Zwischenhoch sorgt auch in der Deutschschweiz für sonnige Phase

Im Tagesverlauf sorgte das bereits erwähnte Zwischenhoch auch in der Deutschschweiz nach Wolken- und Nebelauflockerung recht verbreitet für längere sonnige Abschnitte. In der Westschweiz, im Wallis und auf der Alpensüdseite sowie im Engadin war es tagsüber meist sonnig, einzig im westlichen Mittelland löste sich der Nebel lokal erst um die Mittagszeit auf.

Vergrösserte Ansicht: Auf dem hochaufgelösten Bild (250 m) des Terra-Satelliten der NASA sind über der Schweiz um die Mittagszeit nur in der Nord- und Ostschweiz noch grössere Wolkenfelder zu erkennen.
Auf dem hochaufgelösten Bild (250 m) des Terra-Satelliten der NASA sind über der Schweiz um die Mittagszeit nur in der Nord- und Ostschweiz noch grössere Wolkenfelder zu erkennen.

Sehr unterschiedliche Nachttemperaturen im Tessin

Die Temperatur in den Niederungen war in der vergangenen Nacht sehr unterschiedlich. Währenddem sie in Locarno Magadino bis -5.1 Grad sank, ging sie in Compravasco mit Nordwind nicht unter 4.2 Grad zurück.

Vergrösserte Ansicht: Minima der vergangenen Nacht, gemessen von MeteoSchweiz
Minima der vergangenen Nacht, gemessen von MeteoSchweiz

4 bis 9, im Tessin mit Nordwind bis 15 Grad

Bis am Nachmittag stieg die Temperatur in den Niederungen auf 4 bis 9 Grad. Fast schon frühlingshaft mild war es am Nachmittag im Tessin mit rund 15 Grad. Allerdings fühlte sich das mit zeitweise starkem Nordwind kühler an. Markant war dabei der Temperaturanstieg mit einsetzendem Nordföhn am Morgen, zum Beispiel in Locarno Magadino, wo es wie erwähnt in der vergangenen Nacht am kältesten war.

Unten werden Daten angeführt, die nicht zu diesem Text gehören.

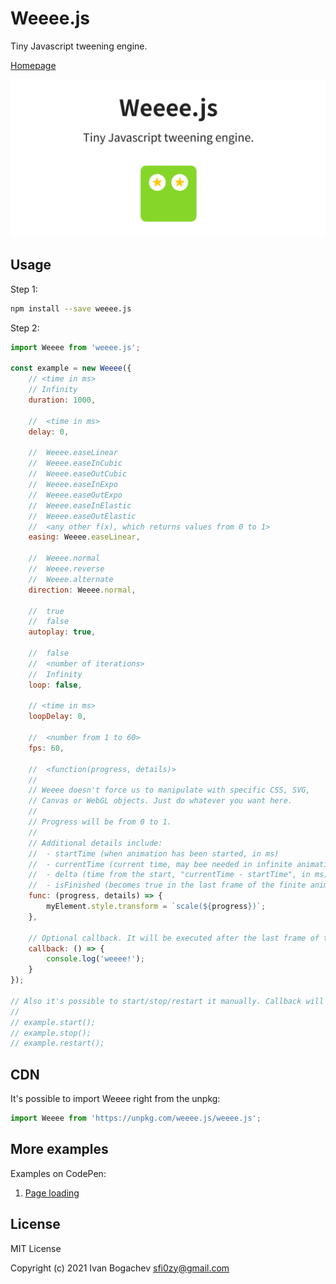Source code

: # Weeee.js

Tiny Javascript tweening engine.


[Homepage](https://sfi0zy.github.io/weeee)


![Weeee.js](main.png)


## Usage

Step 1:

```sh
npm install --save weeee.js
```

Step 2:

```javascript
import Weeee from 'weeee.js';

const example = new Weeee({
    // <time in ms>
    // Infinity
    duration: 1000,

    //  <time in ms>
    delay: 0,

    //  Weeee.easeLinear
    //  Weeee.easeInCubic
    //  Weeee.easeOutCubic
    //  Weeee.easeInExpo
    //  Weeee.easeOutExpo
    //  Weeee.easeInElastic
    //  Weeee.easeOutElastic
    //  <any other f(x), which returns values from 0 to 1>
    easing: Weeee.easeLinear,

    //  Weeee.normal
    //  Weeee.reverse
    //  Weeee.alternate
    direction: Weeee.normal,

    //  true
    //  false
    autoplay: true,

    //  false
    //  <number of iterations>
    //  Infinity
    loop: false,

    // <time in ms>
    loopDelay: 0,

    //  <number from 1 to 60>
    fps: 60,

    //  <function(progress, details)>
    //
    // Weeee doesn't force us to manipulate with specific CSS, SVG,
    // Canvas or WebGL objects. Just do whatever you want here.
    //
    // Progress will be from 0 to 1.
    //
    // Additional details include:
    //  - startTime (when animation has been started, in ms)
    //  - currentTime (current time, may bee needed in infinite animations, in ms)
    //  - delta (time from the start, "currentTime - startTime", in ms)
    //  - isFinished (becomes true in the last frame of the finite animation)
    func: (progress, details) => {
        myElement.style.transform = `scale(${progress})`;
    },

    // Optional callback. It will be executed after the last frame of the animation.
    callback: () => {
        console.log('weeee!');
    }
});

// Also it's possible to start/stop/restart it manually. Callback will NOT be executed.
//
// example.start();
// example.stop();
// example.restart();
```


## CDN

It's possible to import Weeee right from the unpkg:

```javascript
import Weeee from 'https://unpkg.com/weeee.js/weeee.js';
```


## More examples

Examples on CodePen:

1. [Page loading](https://codepen.io/sfi0zy/pen/mdWQwzL)


## License

MIT License

Copyright (c) 2021 Ivan Bogachev sfi0zy@gmail.com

Vergrösserte Ansicht: Schön und frühlingshaft mild, aber windig im Tessin: hier zwischen Locarno und Cardada. Aufnahme M. Liniger
Schön und frühlingshaft mild, aber windig im Tessin: hier zwischen Locarno und Cardada. Aufnahme M. Liniger

Über den Alpen starker, anfangs teils stürmischer Nordwest- bis Nordwind

In 2000 Metern Höhe wurden maximal etwa -2 Grad gemessen. Über den Alpen wehte ein mässiger bis starker, anfangs teils auch stürmischer Nordwest- bis Nordwind. Dieser blies zeitweise mit starken Böen bis in die Niederungen der Alpensüdseite.

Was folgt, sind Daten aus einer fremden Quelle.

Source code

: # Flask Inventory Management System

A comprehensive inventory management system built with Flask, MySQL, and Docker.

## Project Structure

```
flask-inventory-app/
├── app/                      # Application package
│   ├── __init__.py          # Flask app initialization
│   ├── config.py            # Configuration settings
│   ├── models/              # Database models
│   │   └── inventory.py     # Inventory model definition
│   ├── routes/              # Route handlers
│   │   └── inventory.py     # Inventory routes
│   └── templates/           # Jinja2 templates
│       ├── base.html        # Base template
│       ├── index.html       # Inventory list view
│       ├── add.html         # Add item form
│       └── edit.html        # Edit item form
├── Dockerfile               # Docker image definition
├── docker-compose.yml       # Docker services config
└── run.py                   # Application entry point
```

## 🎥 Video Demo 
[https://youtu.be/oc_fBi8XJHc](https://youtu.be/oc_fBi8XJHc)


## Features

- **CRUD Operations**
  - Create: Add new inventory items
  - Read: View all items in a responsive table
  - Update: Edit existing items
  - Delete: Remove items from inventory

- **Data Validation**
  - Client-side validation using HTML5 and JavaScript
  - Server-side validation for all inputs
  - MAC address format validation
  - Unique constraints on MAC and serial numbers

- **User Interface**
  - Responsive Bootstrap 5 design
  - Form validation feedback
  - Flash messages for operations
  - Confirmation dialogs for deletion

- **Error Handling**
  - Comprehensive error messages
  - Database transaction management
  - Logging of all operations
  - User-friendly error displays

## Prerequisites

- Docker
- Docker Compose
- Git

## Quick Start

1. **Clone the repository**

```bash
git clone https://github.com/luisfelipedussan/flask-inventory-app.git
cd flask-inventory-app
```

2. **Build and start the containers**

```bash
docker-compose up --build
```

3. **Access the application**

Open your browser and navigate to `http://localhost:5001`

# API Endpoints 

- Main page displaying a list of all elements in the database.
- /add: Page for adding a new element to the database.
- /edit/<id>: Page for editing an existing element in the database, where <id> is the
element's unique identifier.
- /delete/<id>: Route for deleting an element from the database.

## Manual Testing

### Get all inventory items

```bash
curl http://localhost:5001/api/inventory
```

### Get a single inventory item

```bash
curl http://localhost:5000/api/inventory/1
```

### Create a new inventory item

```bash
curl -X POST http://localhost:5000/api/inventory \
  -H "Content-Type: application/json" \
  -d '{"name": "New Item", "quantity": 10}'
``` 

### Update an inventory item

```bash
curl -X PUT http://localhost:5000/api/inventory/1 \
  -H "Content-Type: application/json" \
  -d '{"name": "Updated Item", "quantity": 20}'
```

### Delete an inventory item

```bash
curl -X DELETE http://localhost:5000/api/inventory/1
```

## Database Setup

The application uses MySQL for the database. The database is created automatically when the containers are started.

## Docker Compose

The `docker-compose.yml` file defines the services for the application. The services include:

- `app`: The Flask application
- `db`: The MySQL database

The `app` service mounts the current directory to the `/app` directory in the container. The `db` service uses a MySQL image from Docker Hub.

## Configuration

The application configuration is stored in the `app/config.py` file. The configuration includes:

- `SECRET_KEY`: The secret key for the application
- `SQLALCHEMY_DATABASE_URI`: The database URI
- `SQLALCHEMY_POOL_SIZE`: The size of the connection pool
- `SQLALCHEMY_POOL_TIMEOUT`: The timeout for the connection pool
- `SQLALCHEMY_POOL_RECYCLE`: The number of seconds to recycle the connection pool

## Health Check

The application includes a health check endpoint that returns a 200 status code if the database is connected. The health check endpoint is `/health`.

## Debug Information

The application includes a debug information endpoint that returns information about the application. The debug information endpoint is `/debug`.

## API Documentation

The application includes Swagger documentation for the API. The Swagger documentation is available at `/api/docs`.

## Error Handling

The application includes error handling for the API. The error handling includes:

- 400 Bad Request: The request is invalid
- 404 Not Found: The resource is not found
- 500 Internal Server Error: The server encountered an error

Vergrösserte Ansicht: 24 Stunden Böenspitzen bis um 13 Uhr MEZ von MeteoSchweiz
24 Stunden Böenspitzen bis um 13 Uhr MEZ von MeteoSchweiz

Kommentare (4)

  1. Wolfgang, 28.01.2022, 22:26

    Ja, glücklich wer im Tessin leben darf.

    1. Rudolf Ettel, 30.01.2022, 11:09

      Aber Wolfgang , im Allgäu ist es auch ganz schön - wie in der Schweiz - nur alles etwas weiter auseinander . Ich hatte auch einmal da gelebt .

  2. Michael Tinner, 28.01.2022, 18:50

    Gemäss Radardaten müsste es letzte Nacht mehr Schnee gegeben haben in der Region um Davos. Wurden da die Störfelder nicht erfasst oder täusche ich mich einfach?

    1. MeteoSchweiz, 28.01.2022, 19:21

      Bei den Radarechos von vergangener Nacht in der Region Davos handelte es sich um fehlerhafte Messungen des Radars auf dem Weissfluhgipfel. Das Problem wurde mittlerweile behoben.